Listed entries
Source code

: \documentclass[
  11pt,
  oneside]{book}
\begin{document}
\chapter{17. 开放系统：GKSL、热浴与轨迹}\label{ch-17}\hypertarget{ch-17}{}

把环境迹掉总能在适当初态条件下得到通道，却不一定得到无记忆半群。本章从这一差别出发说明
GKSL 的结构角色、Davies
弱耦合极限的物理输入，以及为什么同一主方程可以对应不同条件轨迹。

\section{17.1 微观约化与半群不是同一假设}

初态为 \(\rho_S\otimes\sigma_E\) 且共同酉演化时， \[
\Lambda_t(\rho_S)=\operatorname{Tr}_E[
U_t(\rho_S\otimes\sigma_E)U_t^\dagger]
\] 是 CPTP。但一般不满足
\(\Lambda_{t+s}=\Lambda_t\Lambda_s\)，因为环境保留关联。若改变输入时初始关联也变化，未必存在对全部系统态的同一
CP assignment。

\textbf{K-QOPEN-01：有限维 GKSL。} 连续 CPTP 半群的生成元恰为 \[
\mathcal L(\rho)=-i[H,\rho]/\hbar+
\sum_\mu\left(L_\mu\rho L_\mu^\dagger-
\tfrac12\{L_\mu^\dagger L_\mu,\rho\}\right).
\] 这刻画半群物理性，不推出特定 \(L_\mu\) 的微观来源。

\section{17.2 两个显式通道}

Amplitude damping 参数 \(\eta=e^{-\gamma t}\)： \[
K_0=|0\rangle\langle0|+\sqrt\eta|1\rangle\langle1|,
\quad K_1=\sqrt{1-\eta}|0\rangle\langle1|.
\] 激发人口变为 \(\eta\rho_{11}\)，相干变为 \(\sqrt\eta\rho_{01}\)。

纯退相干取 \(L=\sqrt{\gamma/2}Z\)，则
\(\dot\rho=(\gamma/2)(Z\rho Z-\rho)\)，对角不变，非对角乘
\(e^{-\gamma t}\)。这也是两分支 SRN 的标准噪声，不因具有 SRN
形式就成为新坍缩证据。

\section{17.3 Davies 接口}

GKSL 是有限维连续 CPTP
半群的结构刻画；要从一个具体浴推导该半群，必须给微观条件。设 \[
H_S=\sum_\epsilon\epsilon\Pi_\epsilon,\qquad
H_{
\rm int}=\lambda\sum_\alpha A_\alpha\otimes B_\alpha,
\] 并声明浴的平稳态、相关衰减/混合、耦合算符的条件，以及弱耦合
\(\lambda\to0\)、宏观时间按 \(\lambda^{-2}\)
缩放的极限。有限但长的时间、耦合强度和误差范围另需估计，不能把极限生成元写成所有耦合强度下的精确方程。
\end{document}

What to do
Every record above is to be copied exactly.

Exercise result
Source code

: \documentclass[
  11pt,
  oneside]{book}
\begin{document}
\chapter{17. 开放系统：GKSL、热浴与轨迹}\label{ch-17}\hypertarget{ch-17}{}

把环境迹掉总能在适当初态条件下得到通道，却不一定得到无记忆半群。本章从这一差别出发说明
GKSL 的结构角色、Davies
弱耦合极限的物理输入，以及为什么同一主方程可以对应不同条件轨迹。

\section{17.1 微观约化与半群不是同一假设}

初态为 \(\rho_S\otimes\sigma_E\) 且共同酉演化时， \[
\Lambda_t(\rho_S)=\operatorname{Tr}_E[
U_t(\rho_S\otimes\sigma_E)U_t^\dagger]
\] 是 CPTP。但一般不满足
\(\Lambda_{t+s}=\Lambda_t\Lambda_s\)，因为环境保留关联。若改变输入时初始关联也变化，未必存在对全部系统态的同一
CP assignment。

\textbf{K-QOPEN-01：有限维 GKSL。} 连续 CPTP 半群的生成元恰为 \[
\mathcal L(\rho)=-i[H,\rho]/\hbar+
\sum_\mu\left(L_\mu\rho L_\mu^\dagger-
\tfrac12\{L_\mu^\dagger L_\mu,\rho\}\right).
\] 这刻画半群物理性，不推出特定 \(L_\mu\) 的微观来源。

\section{17.2 两个显式通道}

Amplitude damping 参数 \(\eta=e^{-\gamma t}\)： \[
K_0=|0\rangle\langle0|+\sqrt\eta|1\rangle\langle1|,
\quad K_1=\sqrt{1-\eta}|0\rangle\langle1|.
\] 激发人口变为 \(\eta\rho_{11}\)，相干变为 \(\sqrt\eta\rho_{01}\)。

纯退相干取 \(L=\sqrt{\gamma/2}Z\)，则
\(\dot\rho=(\gamma/2)(Z\rho Z-\rho)\)，对角不变，非对角乘
\(e^{-\gamma t}\)。这也是两分支 SRN 的标准噪声，不因具有 SRN
形式就成为新坍缩证据。

\section{17.3 Davies 接口}

GKSL 是有限维连续 CPTP
半群的结构刻画；要从一个具体浴推导该半群，必须给微观条件。设 \[
H_S=\sum_\epsilon\epsilon\Pi_\epsilon,\qquad
H_{
\rm int}=\lambda\sum_\alpha A_\alpha\otimes B_\alpha,
\] 并声明浴的平稳态、相关衰减/混合、耦合算符的条件，以及弱耦合
\(\lambda\to0\)、宏观时间按 \(\lambda^{-2}\)
缩放的极限。有限但长的时间、耦合强度和误差范围另需估计，不能把极限生成元写成所有耦合强度下的精确方程。
\end{document}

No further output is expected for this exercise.